**Extracted material:**
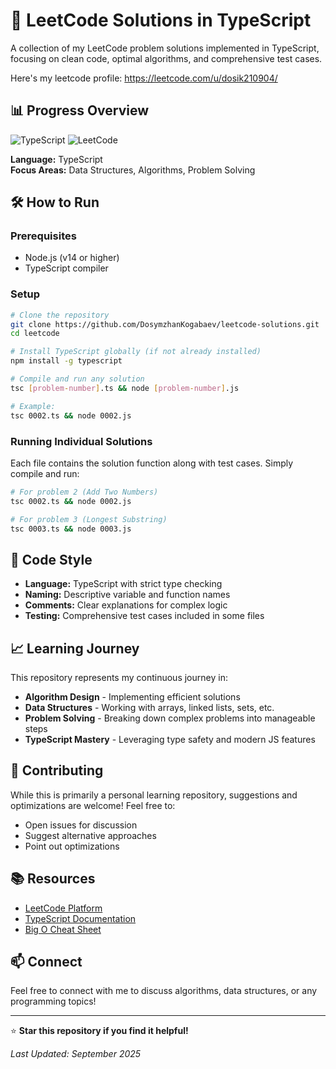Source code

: # 🚀 LeetCode Solutions in TypeScript

A collection of my LeetCode problem solutions implemented in TypeScript, focusing on clean code, optimal algorithms, and comprehensive test cases.

Here's my leetcode profile: https://leetcode.com/u/dosik210904/

## 📊 Progress Overview

![TypeScript](https://img.shields.io/badge/TypeScript-007ACC?style=for-the-badge&logo=typescript&logoColor=white)
![LeetCode](https://img.shields.io/badge/LeetCode-FFA116?style=for-the-badge&logo=leetcode&logoColor=black)

**Language:** TypeScript  
**Focus Areas:** Data Structures, Algorithms, Problem Solving

## 🛠️ How to Run

### Prerequisites
- Node.js (v14 or higher)
- TypeScript compiler

### Setup
```bash
# Clone the repository
git clone https://github.com/DosymzhanKogabaev/leetcode-solutions.git
cd leetcode

# Install TypeScript globally (if not already installed)
npm install -g typescript

# Compile and run any solution
tsc [problem-number].ts && node [problem-number].js

# Example:
tsc 0002.ts && node 0002.js
```

### Running Individual Solutions
Each file contains the solution function along with test cases. Simply compile and run:

```bash
# For problem 2 (Add Two Numbers)
tsc 0002.ts && node 0002.js

# For problem 3 (Longest Substring)
tsc 0003.ts && node 0003.js
```

## 🎨 Code Style

- **Language:** TypeScript with strict type checking
- **Naming:** Descriptive variable and function names
- **Comments:** Clear explanations for complex logic
- **Testing:** Comprehensive test cases included in some files

## 📈 Learning Journey

This repository represents my continuous journey in:
- **Algorithm Design** - Implementing efficient solutions
- **Data Structures** - Working with arrays, linked lists, sets, etc.
- **Problem Solving** - Breaking down complex problems into manageable steps
- **TypeScript Mastery** - Leveraging type safety and modern JS features

## 🤝 Contributing

While this is primarily a personal learning repository, suggestions and optimizations are welcome! Feel free to:
- Open issues for discussion
- Suggest alternative approaches
- Point out optimizations

## 📚 Resources

- [LeetCode Platform](https://leetcode.com/)
- [TypeScript Documentation](https://www.typescriptlang.org/docs/)
- [Big O Cheat Sheet](https://www.bigocheatsheet.com/)

## 📫 Connect

Feel free to connect with me to discuss algorithms, data structures, or any programming topics!

---

⭐ **Star this repository if you find it helpful!**

*Last Updated: September 2025*
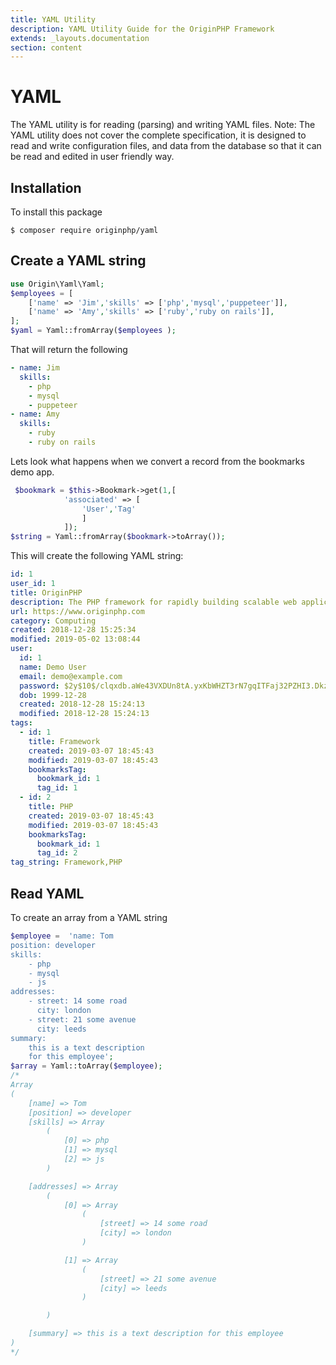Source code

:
 ```yaml
---
title: YAML Utility
description: YAML Utility Guide for the OriginPHP Framework
extends: _layouts.documentation
section: content
---
```

# YAML

The YAML utility is for reading (parsing) and writing YAML files. Note: The YAML utility does not cover the complete specification, it is designed to read and write configuration files, and data from the database so that it can be read and edited in user friendly way.

## Installation

To install this package

```linux
$ composer require originphp/yaml
```

## Create a YAML string

```php
use Origin\Yaml\Yaml;
$employees = [
    ['name' => 'Jim','skills' => ['php','mysql','puppeteer']],
    ['name' => 'Amy','skills' => ['ruby','ruby on rails']],
];
$yaml = Yaml::fromArray($employees );
```

That will return the following

```yaml
- name: Jim
  skills:
    - php
    - mysql
    - puppeteer
- name: Amy
  skills:
    - ruby
    - ruby on rails
```

Lets look what happens when we convert a record from the bookmarks demo app.

```php
 $bookmark = $this->Bookmark->get(1,[
            'associated' => [
                'User','Tag'
                ]
            ]);
$string = Yaml::fromArray($bookmark->toArray()); 

```

This will create the following YAML string:

```yaml
id: 1
user_id: 1
title: OriginPHP
description: The PHP framework for rapidly building scalable web applications.
url: https://www.originphp.com
category: Computing
created: 2018-12-28 15:25:34
modified: 2019-05-02 13:08:44
user: 
  id: 1
  name: Demo User
  email: demo@example.com
  password: $2y$10$/clqxdb.aWe43VXDUn8tA.yxKbWHZT3rN7gqITFaj32PZHI3.DkzW
  dob: 1999-12-28
  created: 2018-12-28 15:24:13
  modified: 2018-12-28 15:24:13
tags: 
  - id: 1
    title: Framework
    created: 2019-03-07 18:45:43
    modified: 2019-03-07 18:45:43
    bookmarksTag: 
      bookmark_id: 1
      tag_id: 1
  - id: 2
    title: PHP
    created: 2019-03-07 18:45:43
    modified: 2019-03-07 18:45:43
    bookmarksTag: 
      bookmark_id: 1
      tag_id: 2
tag_string: Framework,PHP
```

## Read YAML

To create an array from a YAML string

```php
$employee =  'name: Tom
position: developer
skills:
    - php
    - mysql
    - js
addresses:
    - street: 14 some road
      city: london
    - street: 21 some avenue
      city: leeds
summary:
    this is a text description
    for this employee';
$array = Yaml::toArray($employee);
/*
Array
(
    [name] => Tom
    [position] => developer
    [skills] => Array
        (
            [0] => php
            [1] => mysql
            [2] => js
        )

    [addresses] => Array
        (
            [0] => Array
                (
                    [street] => 14 some road
                    [city] => london
                )

            [1] => Array
                (
                    [street] => 21 some avenue
                    [city] => leeds
                )

        )

    [summary] => this is a text description for this employee
)
*/
```
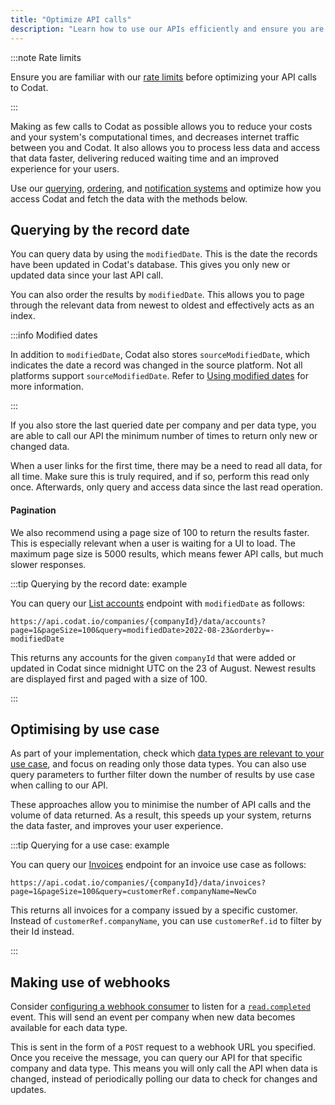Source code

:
 ```yaml
---
title: "Optimize API calls"
description: "Learn how to use our APIs efficiently and ensure you are not reaching our rate limits"
---
```


:::note Rate limits

Ensure you are familiar with our [rate limits](/using-the-api/rate-limits) before optimizing your API calls to Codat.

:::

Making as few calls to Codat as possible allows you to reduce your costs and your system's computational times, and decreases internet traffic between you and Codat. It also allows you to process less data and access that data faster, delivering reduced waiting time and an improved experience for your users.

Use our [querying](/using-the-api/querying), [ordering](/using-the-api/ordering-results), and [notification systems](/using-the-api/webhooks/overview) and optimize how you access Codat and fetch the data with the methods below.

## Querying by the record date

You can query data by using the `modifiedDate`. This is the date the records have been updated in Codat's database. This gives you only new or updated data since your last API call.

You can also order the results by `modifiedDate`. This allows you to page through the relevant data from newest to oldest and effectively acts as an index.

:::info Modified dates

In addition to `modifiedDate`, Codat also stores `sourceModifiedDate`, which indicates the date a record was changed in the source platform. Not all platforms support `sourceModifiedDate`. Refer to [Using modified dates](/using-the-api/modified-dates) for more information.

:::

If you also store the last queried date per company and per data type, you are able to call our API the minimum number of times to return only new or changed data.

When a user links for the first time, there may be a need to read all data, for all time. Make sure this is truly required, and if so, perform this read only once. Afterwards, only query and access data since the last read operation.

#### Pagination

We also recommend using a page size of 100 to return the results faster. This is especially relevant when a user is waiting for a UI to load. The maximum page size is 5000 results, which means fewer API calls, but much slower responses.

:::tip Querying by the record date: example

You can query our [List accounts](/accounting-api#/operations/list-accounts) endpoint with `modifiedDate` as follows:

```http
https://api.codat.io/companies/{companyId}/data/accounts?page=1&pageSize=100&query=modifiedDate>2022-08-23&orderby=-modifiedDate
```

This returns any accounts for the given `companyId` that were added or updated in Codat since midnight UTC on the 23 of August. Newest results are displayed first and paged with a size of 100.

:::

## Optimising by use case

As part of your implementation, check which [data types are relevant to your use case](/usecases/overview), and focus on reading only those data types. You can also use query parameters to further filter down the number of results by use case when calling to our API.

These approaches allow you to minimise the number of API calls and the volume of data returned. As a result, this speeds up your system, returns the data faster, and improves your user experience.

:::tip Querying for a use case: example

You can query our [Invoices](/accounting-api#/operations/list-invoices) endpoint for an invoice use case as follows:

```http
https://api.codat.io/companies/{companyId}/data/invoices?page=1&pageSize=100&query=customerRef.companyName=NewCo
```

This returns all invoices for a company issued by a specific customer. Instead of `customerRef.companyName`, you can use `customerRef.id` to filter by their Id instead.

:::

## Making use of webhooks

Consider [configuring a webhook consumer](/using-the-api/webhooks/create-consumer) to listen for a [`read.completed`](/using-the-api/webhooks/event-types) event. This will send an event per company when new data becomes available for each data type.

This is sent in the form of a `POST` request to a webhook URL you specified. Once you receive the message, you can query our API for that specific company and data type. This means you will only call the API when data is changed, instead of periodically polling our data to check for changes and updates.
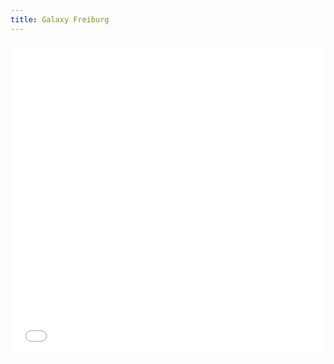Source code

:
 ```yaml
---
title: Galaxy Freiburg
---
```


<slot name="/bare/freiburg/notices" />

<slot name="/bare/freiburg/galaxy/jumbotron" />

<iframe title="Recent Galaxy Freiburg posts" height="500"
 class="resize-y" src="/bare/freiburg/latest/news-events/" scrolling="no"
 style="width: 100%; border: none; vertical-align: top">
</iframe>

<p></p>

<div style="font-size: 125%">
<slot name="/eu/common/about-galaxy" />
</div>
<slot name="/eu/common/about-usegalaxy-eu" />
<slot name="/freiburg/galaxy/credits" />
<slot name="/eu/common/training" />

<slot name="/eu/data-policy" />

<footer>
<slot name="/freiburg/credits-footer" />
</footer>

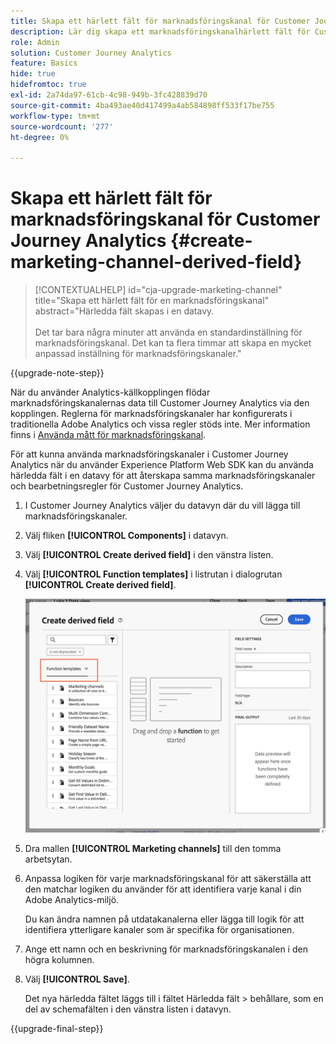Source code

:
 ```yaml
---
title: Skapa ett härlett fält för marknadsföringskanal för Customer Journey Analytics
description: Lär dig skapa ett marknadsföringskanalhärlett fält för Customer Journey Analytics
role: Admin
solution: Customer Journey Analytics
feature: Basics
hide: true
hidefromtoc: true
exl-id: 2a74da97-61cb-4c98-949b-3fc428839d70
source-git-commit: 4ba493ae40d417499a4ab584898ff533f17be755
workflow-type: tm+mt
source-wordcount: '277'
ht-degree: 0%

---
```


# Skapa ett härlett fält för marknadsföringskanal för Customer Journey Analytics {#create-marketing-channel-derived-field}

<!-- markdownlint-disable MD034 -->

>[!CONTEXTUALHELP]
>id="cja-upgrade-marketing-channel"
>title="Skapa ett härlett fält för en marknadsföringskanal"
>abstract="Härledda fält skapas i en datavy.<br><br>Det tar bara några minuter att använda en standardinställning för marknadsföringskanal. Det kan ta flera timmar att skapa en mycket anpassad inställning för marknadsföringskanaler."

<!-- markdownlint-enable MD034 -->

{{upgrade-note-step}}

När du använder Analytics-källkopplingen flödar marknadsföringskanalernas data till Customer Journey Analytics via den kopplingen. Reglerna för marknadsföringskanaler har konfigurerats i traditionella Adobe Analytics och vissa regler stöds inte. Mer information finns i [Använda mått för marknadsföringskanal](/help/use-cases/aa-data/marketing-channels.md).

För att kunna använda marknadsföringskanaler i Customer Journey Analytics när du använder Experience Platform Web SDK kan du använda härledda fält i en datavy för att återskapa samma marknadsföringskanaler och bearbetningsregler för Customer Journey Analytics.

1. I Customer Journey Analytics väljer du datavyn där du vill lägga till marknadsföringskanaler.

1. Välj fliken **[!UICONTROL Components]** i datavyn.

1. Välj **[!UICONTROL Create derived field]** i den vänstra listen.

1. Välj **[!UICONTROL Function templates]** i listrutan i dialogrutan **[!UICONTROL Create derived field]**.

   ![Skapa härledda fältfunktionsmallar](assets/derived-field-create.png)

1. Dra mallen **[!UICONTROL Marketing channels]** till den tomma arbetsytan.

1. Anpassa logiken för varje marknadsföringskanal för att säkerställa att den matchar logiken du använder för att identifiera varje kanal i din Adobe Analytics-miljö.

   Du kan ändra namnen på utdatakanalerna eller lägga till logik för att identifiera ytterligare kanaler som är specifika för organisationen.

1. Ange ett namn och en beskrivning för marknadsföringskanalen i den högra kolumnen.

1. Välj **[!UICONTROL Save]**.

   Det nya härledda fältet läggs till i fältet Härledda fält > behållare, som en del av schemafälten i den vänstra listen i datavyn.

{{upgrade-final-step}}
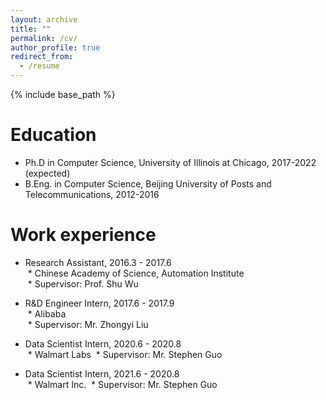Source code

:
 ```yaml
---
layout: archive
title: ""
permalink: /cv/
author_profile: true
redirect_from:
  - /resume
---
```


{% include base_path %}

Education
======
* Ph.D in Computer Science, University of Illinois at Chicago, 2017-2022 (expected)
* B.Eng. in Computer Science, Beijing University of Posts and Telecommunications, 2012-2016    

Work experience
======
* Research Assistant, 2016.3 - 2017.6  
  * Chinese Academy of Science, Automation Institute  
  * Supervisor: Prof. Shu Wu  

* R&D Engineer Intern, 2017.6 - 2017.9  
  * Alibaba    
  * Supervisor: Mr. Zhongyi Liu  

* Data Scientist Intern, 2020.6 - 2020.8  
  * Walmart Labs
  * Supervisor: Mr. Stephen Guo

* Data Scientist Intern, 2021.6 - 2020.8  
  * Walmart Inc.
  * Supervisor: Mr. Stephen Guo

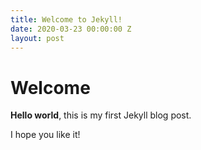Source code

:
 ```yaml
---
title: Welcome to Jekyll!
date: 2020-03-23 00:00:00 Z
layout: post
---
```


# Welcome

**Hello world**, this is my first Jekyll blog post.

I hope you like it!
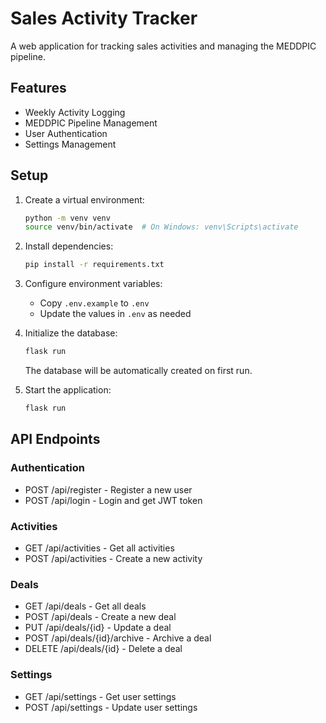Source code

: # Sales Activity Tracker

A web application for tracking sales activities and managing the MEDDPIC pipeline.

## Features

- Weekly Activity Logging
- MEDDPIC Pipeline Management
- User Authentication
- Settings Management

## Setup

1. Create a virtual environment:
   ```bash
   python -m venv venv
   source venv/bin/activate  # On Windows: venv\Scripts\activate
   ```

2. Install dependencies:
   ```bash
   pip install -r requirements.txt
   ```

3. Configure environment variables:
   - Copy `.env.example` to `.env`
   - Update the values in `.env` as needed

4. Initialize the database:
   ```bash
   flask run
   ```
   The database will be automatically created on first run.

5. Start the application:
   ```bash
   flask run
   ```

## API Endpoints

### Authentication
- POST /api/register - Register a new user
- POST /api/login - Login and get JWT token

### Activities
- GET /api/activities - Get all activities
- POST /api/activities - Create a new activity

### Deals
- GET /api/deals - Get all deals
- POST /api/deals - Create a new deal
- PUT /api/deals/{id} - Update a deal
- POST /api/deals/{id}/archive - Archive a deal
- DELETE /api/deals/{id} - Delete a deal

### Settings
- GET /api/settings - Get user settings
- POST /api/settings - Update user settings
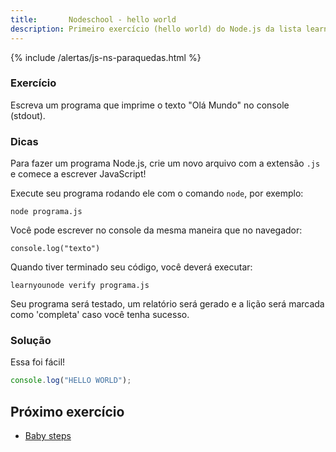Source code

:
 ```yaml
---
title:       Nodeschool - hello world
description: Primeiro exercício (hello world) do Node.js da lista learnyounode da Nodeschool
---
```


{% include /alertas/js-ns-paraquedas.html %}


### Exercício

Escreva um programa que imprime o texto "Olá Mundo" no console (stdout).


### Dicas

Para fazer um programa Node.js, crie um novo arquivo com a extensão `.js` e comece a escrever JavaScript!

Execute seu programa rodando ele com o comando `node`, por exemplo:

    node programa.js

Você pode escrever no console da mesma maneira que no navegador:

    console.log("texto")

Quando tiver terminado seu código, você deverá executar:

    learnyounode verify programa.js

Seu programa será testado, um relatório será gerado e a lição será marcada como 'completa' caso você 
tenha sucesso.


### Solução

Essa foi fácil!

```javascript
console.log("HELLO WORLD");
```



Próximo exercício
---

- [Baby steps](/javascript/node.js/nodejs-02-baby-steps/)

**Work to complete:**
In the entries, some lines may contain the word "listen". Give how many do, as a number by itself.

**The answer:**
3